Votre gouvernement nous laissera demain un pays déclassé et affaibli.

Si nous ne protégeons pas, tant qu’il en est encore temps, cette armature de droit, ce pays sera livré au désordre, sans repères ni cadres pour se reconstruire.

Car ce sont bien les fondements même du droit du travail que vous décidez aujourd’hui d’attaquer. Ces fondements, ce sont les liens entre l’employeur et le salarié – deux personnes, ou plutôt une personne et une entreprise, liées par un contrat. Ce projet de loi dénature ce rapport : nous glissons très sûrement vers la simple utilisation de la capacité de travail.

Nous revenons de nombreuses décennies en arrière, quand les petits paysans pauvres allaient se louer – on disait chez mon grand père « se gager » – là où il y avait du travail.

L’employeur n’est plus une personne, et même plus une entreprise – qui disposerait d’une culture d’entreprise, qui aurait une image, auxquelles le salarié pourrait se référer, sinon s’identifier. L’employeur devient un groupement de personnes anonymes, et le salarié une marchandise immatérielle que l’on peut prêter, et demain louer, selon les besoins et les intérêts du moment.

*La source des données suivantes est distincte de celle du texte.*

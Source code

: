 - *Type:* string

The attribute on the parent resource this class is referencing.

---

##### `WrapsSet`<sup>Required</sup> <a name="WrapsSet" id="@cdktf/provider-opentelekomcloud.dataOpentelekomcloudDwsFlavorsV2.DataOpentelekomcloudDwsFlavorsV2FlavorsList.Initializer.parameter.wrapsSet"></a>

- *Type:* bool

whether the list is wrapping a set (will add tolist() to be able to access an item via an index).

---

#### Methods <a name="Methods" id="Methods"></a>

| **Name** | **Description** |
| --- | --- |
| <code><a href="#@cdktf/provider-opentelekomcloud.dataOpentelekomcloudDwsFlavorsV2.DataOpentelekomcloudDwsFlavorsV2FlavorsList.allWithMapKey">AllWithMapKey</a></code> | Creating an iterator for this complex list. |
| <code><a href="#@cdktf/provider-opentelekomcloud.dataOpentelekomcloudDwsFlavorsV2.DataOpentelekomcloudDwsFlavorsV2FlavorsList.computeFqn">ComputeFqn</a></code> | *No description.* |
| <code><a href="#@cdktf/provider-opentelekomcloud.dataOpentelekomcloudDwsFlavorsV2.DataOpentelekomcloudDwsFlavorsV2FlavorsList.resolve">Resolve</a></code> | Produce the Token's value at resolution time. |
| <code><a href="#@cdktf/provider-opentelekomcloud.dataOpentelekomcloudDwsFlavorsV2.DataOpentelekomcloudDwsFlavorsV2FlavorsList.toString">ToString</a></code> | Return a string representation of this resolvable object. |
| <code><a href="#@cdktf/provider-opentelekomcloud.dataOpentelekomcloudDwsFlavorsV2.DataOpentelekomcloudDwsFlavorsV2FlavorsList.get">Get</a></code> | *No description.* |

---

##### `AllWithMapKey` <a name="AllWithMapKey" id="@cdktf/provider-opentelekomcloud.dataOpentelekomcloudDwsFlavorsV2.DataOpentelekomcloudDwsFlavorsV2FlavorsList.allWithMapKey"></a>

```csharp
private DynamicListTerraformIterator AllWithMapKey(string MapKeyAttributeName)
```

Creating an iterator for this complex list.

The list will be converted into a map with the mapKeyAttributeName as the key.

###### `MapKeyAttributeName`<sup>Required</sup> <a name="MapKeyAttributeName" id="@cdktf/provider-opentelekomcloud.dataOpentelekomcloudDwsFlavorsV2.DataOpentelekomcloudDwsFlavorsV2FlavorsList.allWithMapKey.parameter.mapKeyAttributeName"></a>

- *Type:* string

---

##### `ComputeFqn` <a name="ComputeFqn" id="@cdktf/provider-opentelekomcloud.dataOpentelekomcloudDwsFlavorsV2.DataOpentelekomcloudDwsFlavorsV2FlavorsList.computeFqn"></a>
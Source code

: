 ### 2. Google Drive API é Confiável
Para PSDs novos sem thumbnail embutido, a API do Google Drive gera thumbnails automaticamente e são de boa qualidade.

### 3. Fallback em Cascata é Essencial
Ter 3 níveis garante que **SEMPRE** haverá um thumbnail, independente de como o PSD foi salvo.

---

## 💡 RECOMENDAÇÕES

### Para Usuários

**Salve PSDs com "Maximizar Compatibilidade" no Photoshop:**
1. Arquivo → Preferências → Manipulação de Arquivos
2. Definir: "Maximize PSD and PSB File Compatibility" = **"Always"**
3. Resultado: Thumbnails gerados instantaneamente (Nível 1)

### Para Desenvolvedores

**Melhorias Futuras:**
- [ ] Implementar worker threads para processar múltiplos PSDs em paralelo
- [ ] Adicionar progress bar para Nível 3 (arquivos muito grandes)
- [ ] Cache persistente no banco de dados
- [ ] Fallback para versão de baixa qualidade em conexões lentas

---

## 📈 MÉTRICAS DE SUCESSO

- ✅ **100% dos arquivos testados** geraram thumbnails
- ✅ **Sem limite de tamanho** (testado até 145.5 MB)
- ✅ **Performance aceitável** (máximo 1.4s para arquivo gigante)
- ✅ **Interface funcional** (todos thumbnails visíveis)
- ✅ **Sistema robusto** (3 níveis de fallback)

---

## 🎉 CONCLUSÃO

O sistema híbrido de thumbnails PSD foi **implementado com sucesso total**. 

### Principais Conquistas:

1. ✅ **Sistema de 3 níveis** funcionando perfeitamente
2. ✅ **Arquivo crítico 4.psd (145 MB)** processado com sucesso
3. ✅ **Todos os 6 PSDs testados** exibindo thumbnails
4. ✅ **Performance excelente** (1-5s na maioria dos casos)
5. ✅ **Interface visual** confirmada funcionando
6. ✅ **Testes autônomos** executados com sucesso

Quelle est en effet la pièce maîtresse, l’« innovation », selon les signataires de cette proposition ? Ce n’est bien sûr pas directement le prêt de salarié : ce serait trop clair, trop immédiatement choquant ; non, c’est la révision des règles régissant le groupement d’entrepreneurs.

Celui-ci se justifie, c’est vrai, quand il réunit deux petites entreprises proches, et qui se sentent engagées par cette réunion. Pour cela, trois règles ont été mises en place : nul ne peut appartenir à deux groupements ; les entreprises concernées ne peuvent dépasser le seuil de 300 salariés ; leur responsabilité est conjointe. Reconnaissons la sagesse de ces règles.

Vous les dissolvez au contraire. Les conséquences ne sont pas difficiles à imaginer ; c’est d’ailleurs pour moi une interrogation constante depuis les deux années que court cette législature : ceux qui votent et, plus encore, ceux qui conçoivent ces lois imaginent-ils un seul instant leurs conséquences sur la vie des Français qu’elles concernent ?

Nous lisons qu’il s’agit d’un « encouragement à la mobilité » : mais savez-vous ce qu’est la mobilité quand ce n’est pas un projet de vie choisi, quand, dans un couple, les deux conjoints travaillent, ont des enfants scolarisés et viennent d’acheter un appartement ? Savez-vous ce qu’est la mobilité pour une femme ayant des responsabilités familiales ? Immanquablement et j’oserai dire comme d’habitude, ce projet de loi pénalisera d’abord les femmes et le travail des femmes.

Votre projet de loi ne met aucune limite géographique à cette mobilité. Salarié à Limoges, vous deviendrez travailleur à gages à Dunkerque.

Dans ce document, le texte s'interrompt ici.